TASK OBJECTIVE
Everything from the line containing "Four measures are available from the sensors." through the final line of the listing below should be given again, word for word, and nothing else.

----

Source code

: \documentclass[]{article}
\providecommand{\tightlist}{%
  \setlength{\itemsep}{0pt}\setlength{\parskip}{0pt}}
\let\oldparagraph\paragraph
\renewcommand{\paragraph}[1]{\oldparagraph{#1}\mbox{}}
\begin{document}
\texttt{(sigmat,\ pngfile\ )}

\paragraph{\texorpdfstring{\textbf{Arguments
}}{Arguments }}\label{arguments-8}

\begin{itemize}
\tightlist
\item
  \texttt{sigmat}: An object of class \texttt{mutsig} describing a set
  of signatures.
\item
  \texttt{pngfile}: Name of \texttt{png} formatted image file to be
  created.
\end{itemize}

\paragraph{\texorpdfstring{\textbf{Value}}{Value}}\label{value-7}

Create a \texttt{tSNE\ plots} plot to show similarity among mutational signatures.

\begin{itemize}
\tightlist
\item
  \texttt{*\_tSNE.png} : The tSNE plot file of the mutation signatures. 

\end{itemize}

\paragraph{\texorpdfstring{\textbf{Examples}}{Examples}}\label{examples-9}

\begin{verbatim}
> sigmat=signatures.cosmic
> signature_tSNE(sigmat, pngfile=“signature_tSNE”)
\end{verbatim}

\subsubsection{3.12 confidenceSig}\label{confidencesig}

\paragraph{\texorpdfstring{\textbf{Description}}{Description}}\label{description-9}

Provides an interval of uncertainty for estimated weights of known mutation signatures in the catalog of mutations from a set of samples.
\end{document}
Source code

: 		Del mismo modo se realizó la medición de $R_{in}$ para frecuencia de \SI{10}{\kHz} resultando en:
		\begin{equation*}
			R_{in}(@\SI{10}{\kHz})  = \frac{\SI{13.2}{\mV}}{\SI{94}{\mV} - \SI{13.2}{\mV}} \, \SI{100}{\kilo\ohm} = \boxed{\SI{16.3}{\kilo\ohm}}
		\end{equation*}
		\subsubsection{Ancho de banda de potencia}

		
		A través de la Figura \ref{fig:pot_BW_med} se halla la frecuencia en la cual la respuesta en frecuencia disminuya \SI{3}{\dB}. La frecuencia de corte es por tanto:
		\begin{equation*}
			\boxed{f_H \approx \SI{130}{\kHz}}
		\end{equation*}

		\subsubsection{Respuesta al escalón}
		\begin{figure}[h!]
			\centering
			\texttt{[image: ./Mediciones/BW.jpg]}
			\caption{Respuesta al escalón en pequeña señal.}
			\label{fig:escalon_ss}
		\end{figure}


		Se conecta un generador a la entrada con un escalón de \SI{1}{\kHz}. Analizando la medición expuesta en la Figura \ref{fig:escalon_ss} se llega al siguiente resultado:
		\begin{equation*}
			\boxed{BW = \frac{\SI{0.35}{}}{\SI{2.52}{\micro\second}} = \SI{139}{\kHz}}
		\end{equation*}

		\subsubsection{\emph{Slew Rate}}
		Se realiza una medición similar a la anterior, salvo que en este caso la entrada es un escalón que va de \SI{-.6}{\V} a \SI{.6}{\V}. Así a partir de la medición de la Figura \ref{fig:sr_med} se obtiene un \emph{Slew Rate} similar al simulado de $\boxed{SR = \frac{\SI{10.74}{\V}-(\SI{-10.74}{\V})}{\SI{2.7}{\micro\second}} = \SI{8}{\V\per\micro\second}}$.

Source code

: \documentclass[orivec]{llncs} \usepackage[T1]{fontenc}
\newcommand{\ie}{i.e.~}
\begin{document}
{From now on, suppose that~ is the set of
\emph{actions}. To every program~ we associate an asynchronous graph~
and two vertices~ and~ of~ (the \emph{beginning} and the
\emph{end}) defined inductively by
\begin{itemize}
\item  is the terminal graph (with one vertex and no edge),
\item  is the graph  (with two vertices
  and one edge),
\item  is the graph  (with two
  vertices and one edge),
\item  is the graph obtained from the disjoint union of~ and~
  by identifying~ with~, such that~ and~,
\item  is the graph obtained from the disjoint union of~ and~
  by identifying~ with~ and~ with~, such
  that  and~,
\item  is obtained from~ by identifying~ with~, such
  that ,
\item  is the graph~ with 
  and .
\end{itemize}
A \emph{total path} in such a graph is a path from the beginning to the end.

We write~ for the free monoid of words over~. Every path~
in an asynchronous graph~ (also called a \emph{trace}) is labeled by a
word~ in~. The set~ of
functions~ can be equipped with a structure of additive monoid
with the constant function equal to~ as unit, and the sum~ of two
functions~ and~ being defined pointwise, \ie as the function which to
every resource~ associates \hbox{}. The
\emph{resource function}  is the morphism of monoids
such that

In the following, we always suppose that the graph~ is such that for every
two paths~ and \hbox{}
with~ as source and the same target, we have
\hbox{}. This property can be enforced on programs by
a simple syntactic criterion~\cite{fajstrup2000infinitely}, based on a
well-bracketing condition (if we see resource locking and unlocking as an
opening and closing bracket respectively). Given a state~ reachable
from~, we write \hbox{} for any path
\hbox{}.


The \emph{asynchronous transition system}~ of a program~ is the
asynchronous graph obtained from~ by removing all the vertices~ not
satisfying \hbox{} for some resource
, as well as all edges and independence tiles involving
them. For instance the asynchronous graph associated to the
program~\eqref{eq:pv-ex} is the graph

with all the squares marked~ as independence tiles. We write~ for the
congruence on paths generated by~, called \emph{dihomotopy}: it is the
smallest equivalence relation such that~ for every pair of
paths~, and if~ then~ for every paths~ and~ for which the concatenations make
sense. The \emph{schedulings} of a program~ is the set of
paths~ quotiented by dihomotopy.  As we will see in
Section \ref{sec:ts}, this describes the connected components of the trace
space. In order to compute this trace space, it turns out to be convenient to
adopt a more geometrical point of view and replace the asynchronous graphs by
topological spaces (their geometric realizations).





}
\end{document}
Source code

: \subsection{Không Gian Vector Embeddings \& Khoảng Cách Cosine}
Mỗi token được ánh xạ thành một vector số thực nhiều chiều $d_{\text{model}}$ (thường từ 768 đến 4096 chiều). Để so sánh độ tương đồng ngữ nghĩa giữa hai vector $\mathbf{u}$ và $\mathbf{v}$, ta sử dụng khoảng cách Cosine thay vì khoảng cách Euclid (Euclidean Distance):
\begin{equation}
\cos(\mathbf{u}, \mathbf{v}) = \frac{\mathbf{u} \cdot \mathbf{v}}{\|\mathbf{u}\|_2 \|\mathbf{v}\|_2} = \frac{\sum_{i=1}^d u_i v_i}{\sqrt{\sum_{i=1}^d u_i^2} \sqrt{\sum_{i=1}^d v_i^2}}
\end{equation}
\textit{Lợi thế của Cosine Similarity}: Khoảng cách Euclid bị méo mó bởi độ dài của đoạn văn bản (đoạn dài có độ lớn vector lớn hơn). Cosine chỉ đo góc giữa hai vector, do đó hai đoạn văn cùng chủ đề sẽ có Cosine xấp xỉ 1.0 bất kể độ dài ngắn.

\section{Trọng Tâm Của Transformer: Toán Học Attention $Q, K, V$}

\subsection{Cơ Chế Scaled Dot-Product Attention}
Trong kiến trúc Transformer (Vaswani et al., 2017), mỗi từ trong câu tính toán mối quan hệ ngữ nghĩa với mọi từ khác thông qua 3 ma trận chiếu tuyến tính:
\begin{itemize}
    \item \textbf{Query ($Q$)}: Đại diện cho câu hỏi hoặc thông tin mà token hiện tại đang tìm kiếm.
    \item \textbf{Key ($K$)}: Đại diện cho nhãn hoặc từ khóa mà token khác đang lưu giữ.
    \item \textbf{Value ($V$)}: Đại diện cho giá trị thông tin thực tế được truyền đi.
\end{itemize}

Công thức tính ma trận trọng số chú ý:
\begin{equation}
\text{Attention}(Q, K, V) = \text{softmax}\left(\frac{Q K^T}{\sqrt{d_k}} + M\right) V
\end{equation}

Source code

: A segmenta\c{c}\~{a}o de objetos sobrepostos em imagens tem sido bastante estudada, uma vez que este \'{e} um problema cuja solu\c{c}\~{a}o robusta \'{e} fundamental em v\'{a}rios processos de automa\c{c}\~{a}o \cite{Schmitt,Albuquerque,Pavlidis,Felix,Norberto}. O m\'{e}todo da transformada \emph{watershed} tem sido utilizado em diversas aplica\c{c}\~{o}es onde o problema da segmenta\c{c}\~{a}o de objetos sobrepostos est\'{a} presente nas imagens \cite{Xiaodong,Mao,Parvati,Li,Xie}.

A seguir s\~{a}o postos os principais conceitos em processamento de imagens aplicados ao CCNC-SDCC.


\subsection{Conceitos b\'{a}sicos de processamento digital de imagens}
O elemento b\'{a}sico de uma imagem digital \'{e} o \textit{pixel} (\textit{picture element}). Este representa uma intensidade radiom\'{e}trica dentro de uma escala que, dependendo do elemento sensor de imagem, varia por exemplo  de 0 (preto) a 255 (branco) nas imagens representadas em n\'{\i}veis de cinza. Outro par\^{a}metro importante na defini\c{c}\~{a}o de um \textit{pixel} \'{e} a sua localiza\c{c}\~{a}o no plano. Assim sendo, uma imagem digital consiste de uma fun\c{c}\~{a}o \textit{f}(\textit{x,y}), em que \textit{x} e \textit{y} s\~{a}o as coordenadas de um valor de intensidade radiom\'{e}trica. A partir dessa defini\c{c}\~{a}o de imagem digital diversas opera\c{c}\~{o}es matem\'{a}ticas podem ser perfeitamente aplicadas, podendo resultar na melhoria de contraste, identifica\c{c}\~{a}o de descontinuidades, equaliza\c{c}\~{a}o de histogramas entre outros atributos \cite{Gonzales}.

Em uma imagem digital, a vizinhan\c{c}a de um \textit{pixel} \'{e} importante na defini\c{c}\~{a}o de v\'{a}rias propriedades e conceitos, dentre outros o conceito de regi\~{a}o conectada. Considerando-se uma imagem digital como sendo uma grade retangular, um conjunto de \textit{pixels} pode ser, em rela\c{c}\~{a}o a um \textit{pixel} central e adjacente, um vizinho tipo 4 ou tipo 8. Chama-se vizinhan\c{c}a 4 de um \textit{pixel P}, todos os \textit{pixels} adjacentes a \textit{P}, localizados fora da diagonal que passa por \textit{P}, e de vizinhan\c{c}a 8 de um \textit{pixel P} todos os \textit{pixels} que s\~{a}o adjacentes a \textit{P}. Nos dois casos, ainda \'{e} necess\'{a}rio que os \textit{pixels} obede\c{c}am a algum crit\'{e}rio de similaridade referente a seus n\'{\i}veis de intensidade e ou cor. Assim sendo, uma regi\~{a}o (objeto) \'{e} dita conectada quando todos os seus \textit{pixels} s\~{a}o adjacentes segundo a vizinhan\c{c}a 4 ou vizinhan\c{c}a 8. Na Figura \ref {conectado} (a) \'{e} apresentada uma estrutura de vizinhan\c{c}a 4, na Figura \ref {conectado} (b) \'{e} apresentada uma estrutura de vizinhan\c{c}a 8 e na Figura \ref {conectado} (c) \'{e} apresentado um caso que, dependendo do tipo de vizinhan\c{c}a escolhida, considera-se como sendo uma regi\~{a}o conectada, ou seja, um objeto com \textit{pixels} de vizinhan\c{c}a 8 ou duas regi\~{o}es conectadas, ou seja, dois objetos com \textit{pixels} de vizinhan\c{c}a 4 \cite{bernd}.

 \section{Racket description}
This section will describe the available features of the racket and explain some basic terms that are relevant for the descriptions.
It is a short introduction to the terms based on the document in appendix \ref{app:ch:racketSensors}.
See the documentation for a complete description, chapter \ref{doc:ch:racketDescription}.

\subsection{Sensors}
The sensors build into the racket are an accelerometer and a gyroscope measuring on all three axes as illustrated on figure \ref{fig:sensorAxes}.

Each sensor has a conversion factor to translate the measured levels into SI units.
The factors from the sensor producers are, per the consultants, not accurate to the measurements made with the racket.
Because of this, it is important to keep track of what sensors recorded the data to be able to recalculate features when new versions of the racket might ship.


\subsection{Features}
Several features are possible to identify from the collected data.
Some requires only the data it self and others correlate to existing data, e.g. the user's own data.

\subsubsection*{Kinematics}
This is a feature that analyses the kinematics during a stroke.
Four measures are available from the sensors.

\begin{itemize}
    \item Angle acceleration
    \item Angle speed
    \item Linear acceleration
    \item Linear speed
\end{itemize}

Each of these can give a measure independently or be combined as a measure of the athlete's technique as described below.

----

ANSWER SPACE
Four measures are available from the sensors.

\begin{itemize}
    \item Angle acceleration
    \item Angle speed
    \item Linear acceleration
    \item Linear speed
\end{itemize}

Each of these can give a measure independently or be combined as a measure of the athlete's technique as described below.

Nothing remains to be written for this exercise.